- _Supplied material_
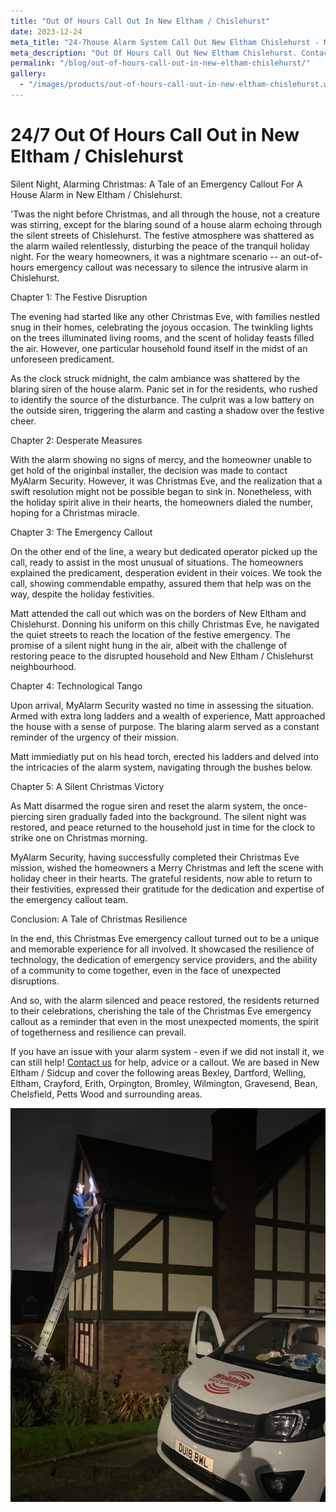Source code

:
 ```yaml
---
title: "Out Of Hours Call Out In New Eltham / Chislehurst"
date: 2023-12-24
meta_title: "24-7house Alarm System Call Out New Eltham Chislehurst - My Alarm Security"
meta_description: "Out Of Hours Call Out New Eltham Chislehurst. Contact us for your burglar alarm and cctv needs. We cover Bromley Orpington Bexley Dartford Greenwich and more"
permalink: "/blog/out-of-hours-call-out-in-new-eltham-chislehurst/"
gallery:
  - "/images/products/out-of-hours-call-out-in-new-eltham-chislehurst.webp"
---
```


# 24/7 Out Of Hours Call Out in New Eltham / Chislehurst 

Silent Night, Alarming Christmas: A Tale of an Emergency Callout For A House Alarm in New Eltham / Chislehurst.

\'Twas the night before Christmas, and all through the house, not a creature was stirring, except for the blaring sound of a house alarm echoing through the silent streets of Chislehurst. The festive atmosphere was shattered as the alarm wailed relentlessly, disturbing the peace of the tranquil holiday night. For the weary homeowners, it was a nightmare scenario -- an out-of-hours emergency callout was necessary to silence the intrusive alarm in Chislehurst.

Chapter 1: The Festive Disruption

The evening had started like any other Christmas Eve, with families nestled snug in their homes, celebrating the joyous occasion. The twinkling lights on the trees illuminated living rooms, and the scent of holiday feasts filled the air. However, one particular household found itself in the midst of an unforeseen predicament.

As the clock struck midnight, the calm ambiance was shattered by the blaring siren of the house alarm. Panic set in for the residents, who rushed to identify the source of the disturbance. The culprit was a low battery on the outside siren, triggering the alarm and casting a shadow over the festive cheer.

Chapter 2: Desperate Measures

With the alarm showing no signs of mercy, and the homeowner unable to get hold of the originbal installer, the decision was made to contact MyAlarm Security. However, it was Christmas Eve, and the realization that a swift resolution might not be possible began to sink in. Nonetheless, with the holiday spirit alive in their hearts, the homeowners dialed the number, hoping for a Christmas miracle.

Chapter 3: The Emergency Callout

On the other end of the line, a weary but dedicated operator picked up the call, ready to assist in the most unusual of situations. The homeowners explained the predicament, desperation evident in their voices. We took the call, showing commendable empathy, assured them that help was on the way, despite the holiday festivities.

Matt attended the call out which was on the borders of New Eltham and Chislehurst. Donning his uniform on this chilly Christmas Eve, he navigated the quiet streets to reach the location of the festive emergency. The promise of a silent night hung in the air, albeit with the challenge of restoring peace to the disrupted household and New Eltham / Chislehurst neighbourhood.

Chapter 4: Technological Tango

Upon arrival, MyAlarm Security wasted no time in assessing the situation. Armed with extra long ladders and a wealth of experience, Matt approached the house with a sense of purpose. The blaring alarm served as a constant reminder of the urgency of their mission.

Matt immiediatly put on his head torch, erected his ladders and delved into the intricacies of the alarm system, navigating through the bushes below.

Chapter 5: A Silent Christmas Victory

As Matt disarmed the rogue siren and reset the alarm system, the once-piercing siren gradually faded into the background. The silent night was restored, and peace returned to the household just in time for the clock to strike one on Christmas morning.

MyAlarm Security, having successfully completed their Christmas Eve mission, wished the homeowners a Merry Christmas and left the scene with holiday cheer in their hearts. The grateful residents, now able to return to their festivities, expressed their gratitude for the dedication and expertise of the emergency callout team.

Conclusion: A Tale of Christmas Resilience

In the end, this Christmas Eve emergency callout turned out to be a unique and memorable experience for all involved. It showcased the resilience of technology, the dedication of emergency service providers, and the ability of a community to come together, even in the face of unexpected disruptions.

And so, with the alarm silenced and peace restored, the residents returned to their celebrations, cherishing the tale of the Christmas Eve emergency callout as a reminder that even in the most unexpected moments, the spirit of togetherness and resilience can prevail.

If you have an issue with your alarm system - even if we did not install it, we can still help! [Contact us](/contact/) for help, advice or a callout. We are based in New Eltham / Sidcup and cover the following areas Bexley, Dartford, Welling, Eltham, Crayford, Erith, Orpington, Bromley, Wilmington, Gravesend, Bean, Chelsfield, Petts Wood and surrounding areas.

![Out Of Hours Call Out In New Eltham / Chislehurst](/images/news/news-out-of-hours-call-out-in-new-eltham-chislehurst-uohd0zxsi0ua32kty9ls.jpg)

- _To do_
Copy out the lines of the data where the string "However" occurs.

- _Exercise result_
The evening had started like any other Christmas Eve, with families nestled snug in their homes, celebrating the joyous occasion. The twinkling lights on the trees illuminated living rooms, and the scent of holiday feasts filled the air. However, one particular household found itself in the midst of an unforeseen predicament.
With the alarm showing no signs of mercy, and the homeowner unable to get hold of the originbal installer, the decision was made to contact MyAlarm Security. However, it was Christmas Eve, and the realization that a swift resolution might not be possible began to sink in. Nonetheless, with the holiday spirit alive in their hearts, the homeowners dialed the number, hoping for a Christmas miracle.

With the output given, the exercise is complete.